We’ve all seen Air Force F-15s shoot straight up at airshows and disappear in the high-altitude distance. The Raptor doesn’t disappear. The Raptor shoots upward, then stops. It hangs in the air. And while spectators on the ground are thinking they’d like to start breathing again, the pilot lowers the nose as if he’s told the airplane, "Drop and gimme 20." And then it tears off, away from the show grounds, and disappears.
How do they do that?
"The airplane has a lot of excess power—more thrust than it weighs, depending on how much fuel is on board," says Lt. Col. Michael Shower, the only F-22 demo pilot in the Air Force. The F-22 has two 35,000-pound thrust Pratt & Whitney F119-PW-100 engines. (The F-15’s engines by comparison, produce less than 30,000 pounds of thrust.) But the F-22 engines have an additional advantage: They can direct their thrust.
"What happens is this," Shower explains. "When I get to the top of that climb, for all practical purposes, I’m at zero airspeed. And so the airplane is just kinda hanging there on its power. When I get up there, I push forward on the stick [to drop the nose]. I still have flight control authority because the motors in the back have nozzles that move up and down. When I push forward on the stick, the nozzles go down, and all that thrust goes off the paddles on those nozzles, and the nose just goes "gink," and falls straight forward like you saw. Then when the nose gets down to horizontal, or level with the horizon, I pull back on the stick, the nozzles go from down to up, and they go "gink" and hold the nose right there at level. And then I just fly straight out of it."
Those "ginks" are technical terms for "thrust vectoring," and the F-22 is the only operational airplane that has it. With thrust vectoring, Shower can also pull back on the stick when he’s vertical and bring the nose backward into a cobra maneuver, first made famous by the Russian Sukhoi Su-27. The aircraft appears to skid forward on its tail.
Shower was joined at Oshkosh that day by Col. Thomas Bergeson, who entertained us with high-speed, excruciatingly loud passes in another Raptor while Shower flew off to collect his airplane for its next stunt. One of them he calls "the helicopter." The airplane is falling straight down, but rotating in a spin. This is one of Shower’s favorites—the guy must have a stomach made of titanium.
The jet can sustain over 30 degrees per second of yaw, he marvels. "Thirty degrees per second in an F-15? The beeper’s going off and I’m in an uncontrollable spin. But in an F-22, it’s totally controllable, and you’re just going ‘dit da dit da duh,’ " he hums. "And I’ll push the pedal the other way, and it will just stop and go 30 degrees in the opposite direction." Shower laughs in gleeful disbelief that an airplane will allow him to have this much fun.

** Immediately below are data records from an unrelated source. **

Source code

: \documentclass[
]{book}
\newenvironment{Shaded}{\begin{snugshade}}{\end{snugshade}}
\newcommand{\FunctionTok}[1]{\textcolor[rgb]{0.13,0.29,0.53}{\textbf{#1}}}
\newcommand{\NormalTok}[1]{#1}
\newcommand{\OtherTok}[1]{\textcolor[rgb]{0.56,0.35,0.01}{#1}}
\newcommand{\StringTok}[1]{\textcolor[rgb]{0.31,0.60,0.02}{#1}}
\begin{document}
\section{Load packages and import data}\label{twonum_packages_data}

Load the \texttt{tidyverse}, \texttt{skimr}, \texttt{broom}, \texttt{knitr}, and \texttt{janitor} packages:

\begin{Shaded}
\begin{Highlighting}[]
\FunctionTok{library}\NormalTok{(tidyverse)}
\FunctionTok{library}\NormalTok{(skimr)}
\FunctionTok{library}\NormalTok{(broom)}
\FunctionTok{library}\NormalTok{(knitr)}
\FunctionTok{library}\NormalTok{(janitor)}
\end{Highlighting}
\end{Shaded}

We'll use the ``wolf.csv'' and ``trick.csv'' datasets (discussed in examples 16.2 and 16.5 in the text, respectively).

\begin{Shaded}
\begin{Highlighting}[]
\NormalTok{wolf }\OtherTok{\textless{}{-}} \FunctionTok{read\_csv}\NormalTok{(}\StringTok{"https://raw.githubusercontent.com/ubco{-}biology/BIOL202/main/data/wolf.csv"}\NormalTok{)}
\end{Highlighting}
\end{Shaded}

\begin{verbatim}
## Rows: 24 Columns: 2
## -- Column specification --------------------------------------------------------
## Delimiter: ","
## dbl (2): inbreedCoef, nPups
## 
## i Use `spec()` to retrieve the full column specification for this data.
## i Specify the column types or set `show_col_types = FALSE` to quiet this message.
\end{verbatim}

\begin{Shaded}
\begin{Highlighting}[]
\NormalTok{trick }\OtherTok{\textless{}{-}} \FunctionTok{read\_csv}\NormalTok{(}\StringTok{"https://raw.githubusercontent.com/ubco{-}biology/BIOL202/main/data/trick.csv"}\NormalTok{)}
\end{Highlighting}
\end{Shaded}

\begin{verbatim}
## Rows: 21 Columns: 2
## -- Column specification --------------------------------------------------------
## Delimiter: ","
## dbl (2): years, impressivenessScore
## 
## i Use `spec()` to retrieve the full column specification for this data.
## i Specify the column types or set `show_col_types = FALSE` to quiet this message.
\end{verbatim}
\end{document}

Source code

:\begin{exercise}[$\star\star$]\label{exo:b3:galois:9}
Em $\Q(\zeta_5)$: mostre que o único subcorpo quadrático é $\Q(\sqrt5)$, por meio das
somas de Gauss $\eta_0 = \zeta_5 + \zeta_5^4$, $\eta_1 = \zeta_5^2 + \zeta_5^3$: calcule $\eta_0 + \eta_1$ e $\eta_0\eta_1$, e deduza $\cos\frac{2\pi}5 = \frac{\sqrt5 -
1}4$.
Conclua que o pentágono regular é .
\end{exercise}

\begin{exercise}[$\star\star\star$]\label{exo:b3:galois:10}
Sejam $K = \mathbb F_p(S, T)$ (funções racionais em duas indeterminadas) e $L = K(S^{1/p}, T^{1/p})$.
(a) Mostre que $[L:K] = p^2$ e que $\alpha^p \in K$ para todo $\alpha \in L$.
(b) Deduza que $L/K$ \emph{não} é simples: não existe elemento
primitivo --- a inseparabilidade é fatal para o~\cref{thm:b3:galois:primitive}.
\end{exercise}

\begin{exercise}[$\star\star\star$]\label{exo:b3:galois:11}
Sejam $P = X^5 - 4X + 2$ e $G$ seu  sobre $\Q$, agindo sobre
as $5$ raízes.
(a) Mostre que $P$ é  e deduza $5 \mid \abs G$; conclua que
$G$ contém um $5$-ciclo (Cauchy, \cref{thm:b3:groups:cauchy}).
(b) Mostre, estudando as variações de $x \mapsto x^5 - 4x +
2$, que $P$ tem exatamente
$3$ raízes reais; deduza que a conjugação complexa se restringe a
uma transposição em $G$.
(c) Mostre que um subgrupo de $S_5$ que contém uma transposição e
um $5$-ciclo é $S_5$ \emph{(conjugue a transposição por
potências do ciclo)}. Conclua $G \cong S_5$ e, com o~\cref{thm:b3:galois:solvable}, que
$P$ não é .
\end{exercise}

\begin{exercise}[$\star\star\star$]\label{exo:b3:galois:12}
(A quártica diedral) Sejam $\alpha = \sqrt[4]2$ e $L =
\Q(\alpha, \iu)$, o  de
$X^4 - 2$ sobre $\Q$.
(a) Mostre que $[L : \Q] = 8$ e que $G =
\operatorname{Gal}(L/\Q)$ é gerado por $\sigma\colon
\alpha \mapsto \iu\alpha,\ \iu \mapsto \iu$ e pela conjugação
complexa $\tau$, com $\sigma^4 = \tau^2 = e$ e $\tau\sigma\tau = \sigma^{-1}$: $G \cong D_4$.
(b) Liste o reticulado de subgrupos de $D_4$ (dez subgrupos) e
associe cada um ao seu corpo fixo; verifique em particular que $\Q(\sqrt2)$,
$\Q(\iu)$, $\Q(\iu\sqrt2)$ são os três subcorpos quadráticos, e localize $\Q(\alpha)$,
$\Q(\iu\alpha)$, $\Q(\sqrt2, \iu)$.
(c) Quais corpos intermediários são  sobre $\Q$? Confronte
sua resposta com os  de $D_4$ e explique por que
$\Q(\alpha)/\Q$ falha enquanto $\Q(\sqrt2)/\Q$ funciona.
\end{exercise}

He’s seen demos and videos of performances by the Russian MiG 29 and Sukhoi Su 35, and admits that their maneuverability is probably on a par with the F-22. "I can do everything they can do and vice versa," he says. "We can all do some pretty neat stuff. But I love this part of it: That’s all they have. They don’t have the stealth , they don’t have the supercruise, they don’t have the integrated sensors, the avionics. We have an aircraft that does everything a fighter pilot has ever wanted to do. It has it all—you can tell by the price tag," he says, (about $137 million per copy, or $338 million if you count in all the Air Force's research costs).
For their performance, which started at 2:40 p.m., Shower and Bergeson took off from Langley, 800 miles away, at about 1:25. "We were going slow," Shower says. "We were only doing about .9 Mach. Over the continental United States, there’s only a couple of places we’re allowed to go supersonic so we don’t scare everybody. But we did the math and figured we could be there if we supercruised in about 25 or 30 minutes."